The progress of the Sustainable Development Goals (SDG) is restricted as a result of the losses in education. As a result of this, it is crucial that efforts are geared towards disaster preparedness. Also, response measures should be set up such that education doesn’t have to suffer so much in the event of a natural disaster.
The safety of schools is important and DRR aims at reducing the vulnerability to, and impact of disasters on schools. It prepares both teachers and students for potential disasters, thereby reducing the impact of said disaster. If the students can then transfer the knowledge to members of their families, it becomes general knowledge and the community can prepare as well.
A school with adequate plan for disaster management, which was prepared through a participatory technique and properly integrated into the policies and plans of the community as a whole has major advantages over schools that don’t. The level of effective management of disaster might be solely dependent on this plan.
The resilience of buildings is not all that is referred to when talking about disaster management; other factors such as proper linkage with services like the fire service, police departments, health posts, carrying on with education through temporary learning systems after the occurrence of a disaster as well as the use of extracurricular activities and use of DRR to ensure a higher survival potential for victims of natural disaster. The DRR is regarded as the most cost effective method of mitigating the impacts of a disaster.
Furthermore, the SDG which includes quality education and the importance of safeguarding the education sector for the long haul will not be affected. In simpler terms, schools referred to as resilient schools are those braced for the impact of disasters, such that there will be reduced disruption, less impact on school infrastructure, plans for educational continuity and the preservation of lives.

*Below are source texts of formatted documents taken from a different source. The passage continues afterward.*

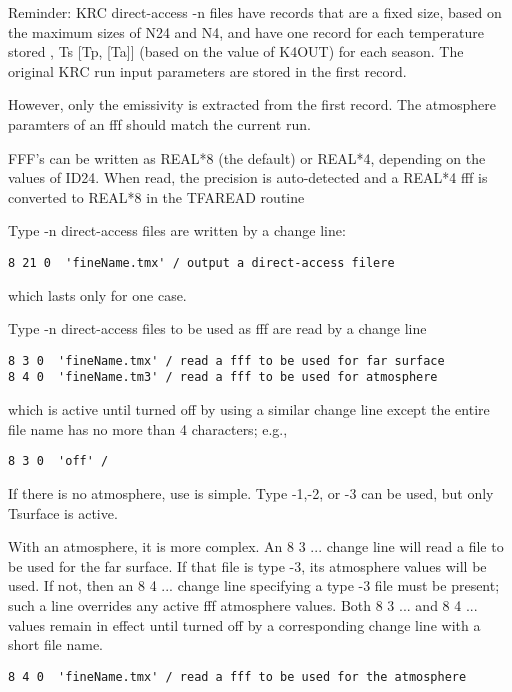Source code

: \documentclass{article}
\begin{document}
Reminder: KRC direct-access -n files have records that are a fixed size, based
on the maximum sizes of N24 and N4, and have one record for each temperature
stored , Ts [Tp, [Ta]] (based on the value of K4OUT) for each season.  The
original KRC run input parameters are stored in the first record.

However, only the emissivity is extracted from the first record. The atmosphere
paramters of an fff should match the current run.

FFF's can be written as REAL*8 (the default) or REAL*4, depending on the values
of ID24. When read, the precision is auto-detected and a REAL*4 fff is converted
to REAL*8 in the TFAREAD routine



Type -n direct-access files are written by a change line:
\vspace{-4.mm} 
\begin{verbatim}
8 21 0  'fineName.tmx' / output a direct-access filere
\end{verbatim}
\vspace{-4.mm} 
which lasts only for one case.

Type -n direct-access files to be used as fff are read by a change line
\vspace{-4.mm} 
\begin{verbatim}
8 3 0  'fineName.tmx' / read a fff to be used for far surface
8 4 0  'fineName.tm3' / read a fff to be used for atmosphere
\end{verbatim}
\vspace{-4.mm} 
which is active until turned off by using a similar change line except the entire file name has no more than 4 characters; e.g.,
\vspace{-4.mm} 
\begin{verbatim}
8 3 0  'off' / 
\end{verbatim}

If there is no atmosphere, use is simple. Type -1,-2, or -3 can be used, but only Tsurface is active.

With an atmosphere, it is more complex. An 8 3 ... change line will read a file
to be used for the far surface. If that file is type -3, its atmosphere values
will be used. If not, then an 8 4 ... change line specifying a type -3 file must
be present; such a line overrides any active fff atmosphere values.  Both 8 3 ... and 8 4 ... values remain in effect until turned off by
a corresponding change line with a short file name.
\vspace{-3.mm} 
\begin{verbatim}
8 4 0  'fineName.tmx' / read a fff to be used for the atmosphere
\end{verbatim}
\end{document}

The government has taken some steps within the last 10 years towards the reduction with legal, policy and institutional framework. Some significant steps have been taken in the right direction and they include founding the National Strategy for Disaster Risk Management and the National Response Framework in 2009 and 2013 respectively as well as the inclusion of DRR in the constitution. The School Sector Development Plan has included DRR into its program and more importance has been placed on schools. These are significant steps in the right direction; however, more needs to be done. The policies have to be strengthened and the effective implementation of DRR has to be improved alongside disaster risk management capacity of schools.
Nepal is a signatory to several global and regional DRR related commitment and more significantly, it is a member of the United Nations and these implies that they have committed themselves to addressing such issues. The role of kids in reducing risk and the safety of schools are crucial points which received more attention in the adaptation of the Scendai Framework for Disaster Risk Reduction (2015-2030) at the UN world conference on DRR.
The authorities have made and are still making more strides to get better safety for children and as such, they are integrating and implementing 3 pillars of comprehensive school safety framework into its policies and education plans. This implies that there will better consideration for DRR and the education stakeholders will be coordinated better.
As the country is making strides towards reconstruction and repairs in many sectors, making DRR a priority is a move that can only lead to better safety for schools and education, and this in turn strengthens the resilience of the community at large.